The babel of talk was deafening; everyone had something
to say about the fight of yesterday; and in addition
to that it was easily apparent that merely as Englishmen
we were objects of absorbing interest to these pastoral
Free Staters. I know that my tobacco-pouch was
empty in about two minutes, and I presently fell into
more particular conversation with the Boer doctor,
who had been up all night attending to his own and
our wounded. It was a rough-and-ready kind of
first aid that he gave; a whisky-bottle filled with
carbolic dressing hung from his saddle on one side,
and on the other were rolls of lint and bandages;
but I believe that the ambulance equipment in the
laager was thoroughly complete. He told me of
one of our men who had been wounded in the thigh,
and had been seen late the night before crawling about
on the ground; but when they had brought back a stretcher
for him they had not been able to find him. The
doctor thought he knew where he was likely to be,
so I volunteered to go with him and search the place.
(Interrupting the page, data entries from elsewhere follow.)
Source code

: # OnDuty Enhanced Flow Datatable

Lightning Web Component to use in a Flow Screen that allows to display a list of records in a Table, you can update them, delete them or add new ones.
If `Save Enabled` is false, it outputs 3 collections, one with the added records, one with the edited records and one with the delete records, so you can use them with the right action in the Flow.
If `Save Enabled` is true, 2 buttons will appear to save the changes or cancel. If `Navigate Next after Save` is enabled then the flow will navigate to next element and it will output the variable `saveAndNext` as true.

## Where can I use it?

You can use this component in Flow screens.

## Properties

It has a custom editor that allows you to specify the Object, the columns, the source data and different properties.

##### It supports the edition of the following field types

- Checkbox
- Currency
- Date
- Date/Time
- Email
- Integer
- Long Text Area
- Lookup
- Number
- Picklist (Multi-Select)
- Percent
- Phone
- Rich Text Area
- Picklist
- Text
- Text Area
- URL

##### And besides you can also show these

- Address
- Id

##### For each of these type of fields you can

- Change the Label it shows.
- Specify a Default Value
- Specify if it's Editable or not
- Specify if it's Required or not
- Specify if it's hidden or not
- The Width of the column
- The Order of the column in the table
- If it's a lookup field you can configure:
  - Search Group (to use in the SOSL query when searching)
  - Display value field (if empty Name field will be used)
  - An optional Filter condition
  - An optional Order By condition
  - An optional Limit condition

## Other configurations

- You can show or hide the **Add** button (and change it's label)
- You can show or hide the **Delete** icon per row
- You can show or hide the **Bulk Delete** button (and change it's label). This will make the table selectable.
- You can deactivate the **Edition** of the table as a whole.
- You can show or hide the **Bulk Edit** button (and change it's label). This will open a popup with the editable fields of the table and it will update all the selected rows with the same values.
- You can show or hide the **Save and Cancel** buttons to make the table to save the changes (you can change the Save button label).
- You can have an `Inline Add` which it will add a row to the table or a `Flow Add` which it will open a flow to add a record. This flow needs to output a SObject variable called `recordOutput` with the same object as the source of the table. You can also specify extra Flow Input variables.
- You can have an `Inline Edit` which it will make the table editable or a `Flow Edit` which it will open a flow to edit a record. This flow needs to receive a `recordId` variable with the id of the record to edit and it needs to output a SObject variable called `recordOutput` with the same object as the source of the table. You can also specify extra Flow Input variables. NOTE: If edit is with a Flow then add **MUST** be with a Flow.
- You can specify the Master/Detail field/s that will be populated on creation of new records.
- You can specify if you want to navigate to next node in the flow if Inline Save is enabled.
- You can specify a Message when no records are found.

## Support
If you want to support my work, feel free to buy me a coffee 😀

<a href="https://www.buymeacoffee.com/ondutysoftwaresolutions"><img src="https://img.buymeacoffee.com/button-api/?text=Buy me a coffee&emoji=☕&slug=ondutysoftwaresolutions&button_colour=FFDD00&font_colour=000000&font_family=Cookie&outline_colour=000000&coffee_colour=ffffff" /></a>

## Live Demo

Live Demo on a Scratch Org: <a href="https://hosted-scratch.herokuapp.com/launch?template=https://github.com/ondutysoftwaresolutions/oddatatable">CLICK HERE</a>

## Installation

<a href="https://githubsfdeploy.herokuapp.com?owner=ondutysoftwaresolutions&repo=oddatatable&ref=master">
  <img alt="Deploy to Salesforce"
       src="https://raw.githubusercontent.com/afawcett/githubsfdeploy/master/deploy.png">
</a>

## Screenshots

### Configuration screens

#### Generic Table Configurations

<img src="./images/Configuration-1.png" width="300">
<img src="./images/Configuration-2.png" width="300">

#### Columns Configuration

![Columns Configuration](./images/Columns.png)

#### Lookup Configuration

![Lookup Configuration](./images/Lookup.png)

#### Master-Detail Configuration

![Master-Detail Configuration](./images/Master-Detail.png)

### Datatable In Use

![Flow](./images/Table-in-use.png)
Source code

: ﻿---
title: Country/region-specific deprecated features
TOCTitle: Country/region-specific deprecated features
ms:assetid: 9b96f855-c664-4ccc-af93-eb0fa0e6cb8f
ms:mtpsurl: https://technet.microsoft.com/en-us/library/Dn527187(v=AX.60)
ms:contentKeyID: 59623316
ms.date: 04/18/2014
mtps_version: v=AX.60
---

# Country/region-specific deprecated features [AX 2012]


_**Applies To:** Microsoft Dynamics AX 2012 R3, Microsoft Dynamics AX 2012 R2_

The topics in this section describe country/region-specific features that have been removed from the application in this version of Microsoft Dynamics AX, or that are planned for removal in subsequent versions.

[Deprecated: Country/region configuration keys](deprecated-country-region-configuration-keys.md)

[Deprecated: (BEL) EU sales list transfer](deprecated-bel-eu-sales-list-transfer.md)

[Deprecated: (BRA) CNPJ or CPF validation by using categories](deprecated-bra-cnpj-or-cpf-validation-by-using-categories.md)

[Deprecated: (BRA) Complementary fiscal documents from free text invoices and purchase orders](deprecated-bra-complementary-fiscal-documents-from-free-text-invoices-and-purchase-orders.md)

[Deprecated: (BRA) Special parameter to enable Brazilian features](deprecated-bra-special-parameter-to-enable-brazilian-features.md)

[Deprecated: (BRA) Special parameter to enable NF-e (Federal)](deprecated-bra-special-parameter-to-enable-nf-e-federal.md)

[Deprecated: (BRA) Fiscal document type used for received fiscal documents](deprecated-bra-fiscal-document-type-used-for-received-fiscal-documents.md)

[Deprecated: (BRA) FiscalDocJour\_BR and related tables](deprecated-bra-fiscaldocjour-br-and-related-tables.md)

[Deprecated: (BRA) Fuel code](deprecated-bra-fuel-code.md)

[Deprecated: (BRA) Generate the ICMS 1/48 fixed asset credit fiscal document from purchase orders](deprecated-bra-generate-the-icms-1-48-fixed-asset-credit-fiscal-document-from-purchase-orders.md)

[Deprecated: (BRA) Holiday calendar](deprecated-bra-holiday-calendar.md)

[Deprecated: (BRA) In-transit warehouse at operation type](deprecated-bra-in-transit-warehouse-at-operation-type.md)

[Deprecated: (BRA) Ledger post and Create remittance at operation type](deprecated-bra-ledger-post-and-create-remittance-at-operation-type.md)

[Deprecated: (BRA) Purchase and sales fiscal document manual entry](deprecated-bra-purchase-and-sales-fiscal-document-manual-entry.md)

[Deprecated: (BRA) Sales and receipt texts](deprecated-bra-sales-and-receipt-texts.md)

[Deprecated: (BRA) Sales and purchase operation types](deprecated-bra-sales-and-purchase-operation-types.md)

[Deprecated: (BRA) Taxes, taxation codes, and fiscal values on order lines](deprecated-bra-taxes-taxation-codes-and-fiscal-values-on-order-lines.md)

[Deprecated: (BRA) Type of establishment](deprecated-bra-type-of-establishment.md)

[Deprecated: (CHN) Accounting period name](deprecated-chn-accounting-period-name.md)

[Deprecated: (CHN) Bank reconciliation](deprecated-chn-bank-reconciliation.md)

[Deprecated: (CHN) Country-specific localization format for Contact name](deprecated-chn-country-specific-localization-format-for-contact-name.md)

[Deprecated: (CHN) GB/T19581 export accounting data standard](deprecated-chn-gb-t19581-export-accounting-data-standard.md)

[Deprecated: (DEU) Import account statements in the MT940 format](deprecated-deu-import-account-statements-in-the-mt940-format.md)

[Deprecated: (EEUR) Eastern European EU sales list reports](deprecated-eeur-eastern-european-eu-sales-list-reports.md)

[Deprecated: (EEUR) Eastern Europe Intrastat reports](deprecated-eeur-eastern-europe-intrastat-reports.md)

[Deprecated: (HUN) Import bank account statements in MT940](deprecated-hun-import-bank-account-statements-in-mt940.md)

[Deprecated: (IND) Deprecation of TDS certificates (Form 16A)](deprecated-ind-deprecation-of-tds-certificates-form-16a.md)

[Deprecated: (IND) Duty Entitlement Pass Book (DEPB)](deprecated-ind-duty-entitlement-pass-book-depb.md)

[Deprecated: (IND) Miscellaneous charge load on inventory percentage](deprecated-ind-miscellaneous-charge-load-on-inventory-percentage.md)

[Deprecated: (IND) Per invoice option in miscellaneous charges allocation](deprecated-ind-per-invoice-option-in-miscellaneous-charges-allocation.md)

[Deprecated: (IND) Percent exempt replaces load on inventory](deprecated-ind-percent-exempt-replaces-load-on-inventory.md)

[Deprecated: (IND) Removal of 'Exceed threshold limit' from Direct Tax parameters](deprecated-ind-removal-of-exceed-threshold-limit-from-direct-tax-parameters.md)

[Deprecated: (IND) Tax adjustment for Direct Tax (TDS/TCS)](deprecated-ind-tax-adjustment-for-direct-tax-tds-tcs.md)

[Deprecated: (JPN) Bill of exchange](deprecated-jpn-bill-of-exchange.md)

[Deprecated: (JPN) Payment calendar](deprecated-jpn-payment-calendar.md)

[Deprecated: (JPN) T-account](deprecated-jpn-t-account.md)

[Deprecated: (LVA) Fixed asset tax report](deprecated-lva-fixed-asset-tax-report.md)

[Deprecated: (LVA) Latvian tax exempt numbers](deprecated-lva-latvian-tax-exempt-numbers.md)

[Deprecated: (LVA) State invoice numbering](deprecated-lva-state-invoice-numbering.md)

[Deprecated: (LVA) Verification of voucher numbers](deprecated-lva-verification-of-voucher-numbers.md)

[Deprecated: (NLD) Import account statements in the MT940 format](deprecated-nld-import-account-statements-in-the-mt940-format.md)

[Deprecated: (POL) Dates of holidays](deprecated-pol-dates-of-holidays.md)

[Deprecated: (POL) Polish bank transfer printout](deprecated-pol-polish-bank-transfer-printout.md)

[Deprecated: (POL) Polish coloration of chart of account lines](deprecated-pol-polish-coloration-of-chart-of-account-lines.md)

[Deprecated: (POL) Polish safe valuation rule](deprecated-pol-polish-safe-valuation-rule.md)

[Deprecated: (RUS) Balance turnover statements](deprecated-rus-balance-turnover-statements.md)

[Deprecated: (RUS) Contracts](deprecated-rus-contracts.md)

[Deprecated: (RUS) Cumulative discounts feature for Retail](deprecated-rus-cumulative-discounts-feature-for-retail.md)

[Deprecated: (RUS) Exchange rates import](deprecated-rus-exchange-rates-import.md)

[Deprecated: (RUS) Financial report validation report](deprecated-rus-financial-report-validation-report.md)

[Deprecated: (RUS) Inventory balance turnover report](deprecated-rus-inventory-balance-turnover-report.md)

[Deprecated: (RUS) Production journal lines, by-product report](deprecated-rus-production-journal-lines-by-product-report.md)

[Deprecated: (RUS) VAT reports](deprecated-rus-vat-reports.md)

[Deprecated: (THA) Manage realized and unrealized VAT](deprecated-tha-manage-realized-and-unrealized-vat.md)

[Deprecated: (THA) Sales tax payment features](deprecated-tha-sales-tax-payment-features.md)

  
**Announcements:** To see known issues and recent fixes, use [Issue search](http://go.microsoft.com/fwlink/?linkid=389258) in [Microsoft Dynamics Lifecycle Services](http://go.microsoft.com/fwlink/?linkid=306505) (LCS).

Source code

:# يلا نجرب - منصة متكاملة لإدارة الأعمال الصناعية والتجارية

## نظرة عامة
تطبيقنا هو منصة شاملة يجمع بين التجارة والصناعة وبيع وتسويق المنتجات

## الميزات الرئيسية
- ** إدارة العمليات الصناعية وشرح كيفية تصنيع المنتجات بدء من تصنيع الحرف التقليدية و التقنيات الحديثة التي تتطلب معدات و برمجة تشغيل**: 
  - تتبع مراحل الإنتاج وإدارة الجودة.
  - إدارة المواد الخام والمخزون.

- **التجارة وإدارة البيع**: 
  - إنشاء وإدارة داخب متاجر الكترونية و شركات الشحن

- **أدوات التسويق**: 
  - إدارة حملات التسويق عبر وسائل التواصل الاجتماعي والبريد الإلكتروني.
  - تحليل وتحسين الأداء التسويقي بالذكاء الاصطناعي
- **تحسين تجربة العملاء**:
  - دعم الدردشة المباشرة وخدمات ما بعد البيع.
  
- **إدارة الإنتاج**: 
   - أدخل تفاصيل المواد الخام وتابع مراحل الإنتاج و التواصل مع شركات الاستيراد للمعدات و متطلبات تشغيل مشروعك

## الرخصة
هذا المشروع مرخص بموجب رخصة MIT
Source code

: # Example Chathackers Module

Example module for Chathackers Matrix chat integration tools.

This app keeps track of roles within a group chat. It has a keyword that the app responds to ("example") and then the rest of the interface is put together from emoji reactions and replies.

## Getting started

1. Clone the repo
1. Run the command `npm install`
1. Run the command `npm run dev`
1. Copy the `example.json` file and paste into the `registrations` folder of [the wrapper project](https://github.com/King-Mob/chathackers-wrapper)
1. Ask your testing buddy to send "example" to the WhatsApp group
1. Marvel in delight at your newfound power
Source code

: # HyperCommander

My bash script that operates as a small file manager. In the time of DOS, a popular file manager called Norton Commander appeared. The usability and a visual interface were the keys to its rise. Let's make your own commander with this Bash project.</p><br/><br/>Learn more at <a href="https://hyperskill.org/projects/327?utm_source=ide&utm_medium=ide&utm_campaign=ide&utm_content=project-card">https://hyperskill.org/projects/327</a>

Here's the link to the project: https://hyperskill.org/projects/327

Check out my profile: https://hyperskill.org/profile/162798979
The doctor and I, therefore, with one other Boer,
rode away towards the west.
The wind was blowing strong from the
west, choking down our voices as we tried to speak
while we rode; and therefore we had no idea until some
hours later of the excitement that was caused by our
departure. It seemed that the Commandant, who
had been engaged in conversation with our doctor,
had ordered that no one should advance any farther
into the Boer position, and that the empty ambulances
must be sent on to receive the dead and wounded.
Indeed we heard afterwards that the friendly outpost
which we first encountered had got into very hot water
for allowing us to pass. When I galloped off,
therefore, I was unconsciously disobeying a very important
order, and several of the Boers and our own party
shouted after me that I must come back; but riding
against a stiff breeze none of us could hear a word,
and we were so soon out of sight and over the ridge
that the Boers, with a shrug, left me to my fate.
Pollock called the second in command (a Scotchman,
I regret to say) to witness that I had not heard the
order, and he promised to intercede on my behalf with
the Commandant, who was a son of General Cronje of
Paardeberg fame.
I had now better return to my own
adventures. With my two companions I soon reached
a rocky plateau, where the horses had to choose their
steps carefully amongst the sharp stones, and searching
thus for about an hour we had a long and interesting
conversation. I remember asking one of them what
his real feeling was about their chance of success.
“We shall win,” he said,
with that simple confidence, born of ignorance and
self-trust, which is often a dangerous element in a
force opposed to us. “Lord Roberts with
all his army cannot leave Bloemfontein; we oppose
him there. Your Lord Methuen cannot advance here;
he has had to retire twice.”
We knew that they would thus interpret
Lord Roberts’s delay and his contradictory orders
to Lord Methuen, but it was rather galling not to
be able to deny it.
“We have no dislike for the
English,” the man went on; and it was at least
true of him and many of the Free Staters whom I met,
although it was not true of all the Transvaalers.
“You are brave soldiers and you fight well and
we can respect you, but you are led astray by Joe
Chamberlain.” His face darkened when he
uttered the name; I had a glimpse of a man hated by
a nation.
“Rhodes, too,” he said,
but with less hatred and more contempt. “If
we had caught him in Kimberley we should have killed
him, but if we don’t kill him ”
and he named an alternative in which he clearly saw
a Providence working on behalf of the wronged.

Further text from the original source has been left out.